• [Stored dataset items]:
- - - -

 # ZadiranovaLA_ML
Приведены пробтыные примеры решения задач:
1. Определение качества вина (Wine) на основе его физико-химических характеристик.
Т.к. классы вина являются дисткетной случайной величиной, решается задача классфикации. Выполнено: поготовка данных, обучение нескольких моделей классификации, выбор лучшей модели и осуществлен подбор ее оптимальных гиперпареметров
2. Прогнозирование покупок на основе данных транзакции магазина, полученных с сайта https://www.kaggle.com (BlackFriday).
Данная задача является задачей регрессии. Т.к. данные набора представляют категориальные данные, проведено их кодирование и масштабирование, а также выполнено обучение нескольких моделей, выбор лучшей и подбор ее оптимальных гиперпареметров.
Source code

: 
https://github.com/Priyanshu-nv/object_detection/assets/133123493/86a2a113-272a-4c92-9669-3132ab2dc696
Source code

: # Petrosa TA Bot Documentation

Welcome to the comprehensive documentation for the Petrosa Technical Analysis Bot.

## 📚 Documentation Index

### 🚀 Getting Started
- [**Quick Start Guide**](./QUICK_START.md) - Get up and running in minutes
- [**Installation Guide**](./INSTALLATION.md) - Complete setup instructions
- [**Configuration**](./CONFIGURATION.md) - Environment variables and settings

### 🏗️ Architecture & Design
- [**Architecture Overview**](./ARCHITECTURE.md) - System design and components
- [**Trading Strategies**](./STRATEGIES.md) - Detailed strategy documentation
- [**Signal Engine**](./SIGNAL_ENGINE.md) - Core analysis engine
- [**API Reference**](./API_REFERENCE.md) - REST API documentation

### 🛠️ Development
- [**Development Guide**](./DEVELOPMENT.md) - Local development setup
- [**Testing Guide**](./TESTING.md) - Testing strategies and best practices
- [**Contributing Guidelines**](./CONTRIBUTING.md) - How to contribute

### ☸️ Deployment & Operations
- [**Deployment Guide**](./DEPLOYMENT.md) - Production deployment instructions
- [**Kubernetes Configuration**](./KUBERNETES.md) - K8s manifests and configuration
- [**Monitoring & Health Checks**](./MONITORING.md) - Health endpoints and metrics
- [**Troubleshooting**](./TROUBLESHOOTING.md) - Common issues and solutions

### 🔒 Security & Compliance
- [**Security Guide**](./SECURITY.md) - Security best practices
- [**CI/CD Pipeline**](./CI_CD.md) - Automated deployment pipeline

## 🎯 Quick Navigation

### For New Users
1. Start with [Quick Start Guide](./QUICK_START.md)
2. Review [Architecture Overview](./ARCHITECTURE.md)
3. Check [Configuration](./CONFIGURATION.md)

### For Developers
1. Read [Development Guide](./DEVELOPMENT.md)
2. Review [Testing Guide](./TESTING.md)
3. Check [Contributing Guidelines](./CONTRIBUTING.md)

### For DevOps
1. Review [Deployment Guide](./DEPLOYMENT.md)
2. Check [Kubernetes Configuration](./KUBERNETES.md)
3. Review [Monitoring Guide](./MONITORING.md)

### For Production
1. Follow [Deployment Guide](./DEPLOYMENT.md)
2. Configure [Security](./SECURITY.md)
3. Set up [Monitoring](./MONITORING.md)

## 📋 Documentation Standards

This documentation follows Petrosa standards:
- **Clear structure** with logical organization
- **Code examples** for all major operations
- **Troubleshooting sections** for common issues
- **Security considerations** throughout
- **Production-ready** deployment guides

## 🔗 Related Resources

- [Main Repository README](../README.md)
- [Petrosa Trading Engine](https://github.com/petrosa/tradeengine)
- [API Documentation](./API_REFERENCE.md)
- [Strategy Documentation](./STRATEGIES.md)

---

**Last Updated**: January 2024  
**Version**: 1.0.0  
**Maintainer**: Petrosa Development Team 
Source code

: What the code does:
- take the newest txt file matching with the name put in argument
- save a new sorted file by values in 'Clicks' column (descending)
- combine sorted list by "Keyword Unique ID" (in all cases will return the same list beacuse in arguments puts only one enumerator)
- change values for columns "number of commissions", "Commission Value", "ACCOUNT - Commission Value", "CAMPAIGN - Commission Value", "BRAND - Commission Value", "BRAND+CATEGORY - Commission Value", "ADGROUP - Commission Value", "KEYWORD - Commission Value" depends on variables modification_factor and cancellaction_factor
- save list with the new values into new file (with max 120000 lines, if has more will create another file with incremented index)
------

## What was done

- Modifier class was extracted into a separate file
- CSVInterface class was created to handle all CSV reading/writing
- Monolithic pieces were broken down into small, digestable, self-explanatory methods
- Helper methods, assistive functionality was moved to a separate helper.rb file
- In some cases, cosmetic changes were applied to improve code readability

- - - -

Each record above needs to be written out exactly, with nothing left out.

• [Expected answer]:
 # ZadiranovaLA_ML
Приведены пробтыные примеры решения задач:
1. Определение качества вина (Wine) на основе его физико-химических характеристик.
Т.к. классы вина являются дисткетной случайной величиной, решается задача классфикации. Выполнено: поготовка данных, обучение нескольких моделей классификации, выбор лучшей модели и осуществлен подбор ее оптимальных гиперпареметров
2. Прогнозирование покупок на основе данных транзакции магазина, полученных с сайта https://www.kaggle.com (BlackFriday).
Данная задача является задачей регрессии. Т.к. данные набора представляют категориальные данные, проведено их кодирование и масштабирование, а также выполнено обучение нескольких моделей, выбор лучшей и подбор ее оптимальных гиперпареметров.
Source code

: 
https://github.com/Priyanshu-nv/object_detection/assets/133123493/86a2a113-272a-4c92-9669-3132ab2dc696
Source code

: # Petrosa TA Bot Documentation

Welcome to the comprehensive documentation for the Petrosa Technical Analysis Bot.

## 📚 Documentation Index

### 🚀 Getting Started
- [**Quick Start Guide**](./QUICK_START.md) - Get up and running in minutes
- [**Installation Guide**](./INSTALLATION.md) - Complete setup instructions
- [**Configuration**](./CONFIGURATION.md) - Environment variables and settings

### 🏗️ Architecture & Design
- [**Architecture Overview**](./ARCHITECTURE.md) - System design and components
- [**Trading Strategies**](./STRATEGIES.md) - Detailed strategy documentation
- [**Signal Engine**](./SIGNAL_ENGINE.md) - Core analysis engine
- [**API Reference**](./API_REFERENCE.md) - REST API documentation

### 🛠️ Development
- [**Development Guide**](./DEVELOPMENT.md) - Local development setup
- [**Testing Guide**](./TESTING.md) - Testing strategies and best practices
- [**Contributing Guidelines**](./CONTRIBUTING.md) - How to contribute

### ☸️ Deployment & Operations
- [**Deployment Guide**](./DEPLOYMENT.md) - Production deployment instructions
- [**Kubernetes Configuration**](./KUBERNETES.md) - K8s manifests and configuration
- [**Monitoring & Health Checks**](./MONITORING.md) - Health endpoints and metrics
- [**Troubleshooting**](./TROUBLESHOOTING.md) - Common issues and solutions

### 🔒 Security & Compliance
- [**Security Guide**](./SECURITY.md) - Security best practices
- [**CI/CD Pipeline**](./CI_CD.md) - Automated deployment pipeline

## 🎯 Quick Navigation

### For New Users
1. Start with [Quick Start Guide](./QUICK_START.md)
2. Review [Architecture Overview](./ARCHITECTURE.md)
3. Check [Configuration](./CONFIGURATION.md)

### For Developers
1. Read [Development Guide](./DEVELOPMENT.md)
2. Review [Testing Guide](./TESTING.md)
3. Check [Contributing Guidelines](./CONTRIBUTING.md)

### For DevOps
1. Review [Deployment Guide](./DEPLOYMENT.md)
2. Check [Kubernetes Configuration](./KUBERNETES.md)
3. Review [Monitoring Guide](./MONITORING.md)

### For Production
1. Follow [Deployment Guide](./DEPLOYMENT.md)
2. Configure [Security](./SECURITY.md)
3. Set up [Monitoring](./MONITORING.md)

## 📋 Documentation Standards

This documentation follows Petrosa standards:
- **Clear structure** with logical organization
- **Code examples** for all major operations
- **Troubleshooting sections** for common issues
- **Security considerations** throughout
- **Production-ready** deployment guides

## 🔗 Related Resources

- [Main Repository README](../README.md)
- [Petrosa Trading Engine](https://github.com/petrosa/tradeengine)
- [API Documentation](./API_REFERENCE.md)
- [Strategy Documentation](./STRATEGIES.md)

---

**Last Updated**: January 2024  
**Version**: 1.0.0  
**Maintainer**: Petrosa Development Team 
Source code

: What the code does:
- take the newest txt file matching with the name put in argument
- save a new sorted file by values in 'Clicks' column (descending)
- combine sorted list by "Keyword Unique ID" (in all cases will return the same list beacuse in arguments puts only one enumerator)
- change values for columns "number of commissions", "Commission Value", "ACCOUNT - Commission Value", "CAMPAIGN - Commission Value", "BRAND - Commission Value", "BRAND+CATEGORY - Commission Value", "ADGROUP - Commission Value", "KEYWORD - Commission Value" depends on variables modification_factor and cancellaction_factor
- save list with the new values into new file (with max 120000 lines, if has more will create another file with incremented index)
------

## What was done

- Modifier class was extracted into a separate file
- CSVInterface class was created to handle all CSV reading/writing
- Monolithic pieces were broken down into small, digestable, self-explanatory methods
- Helper methods, assistive functionality was moved to a separate helper.rb file
- In some cases, cosmetic changes were applied to improve code readability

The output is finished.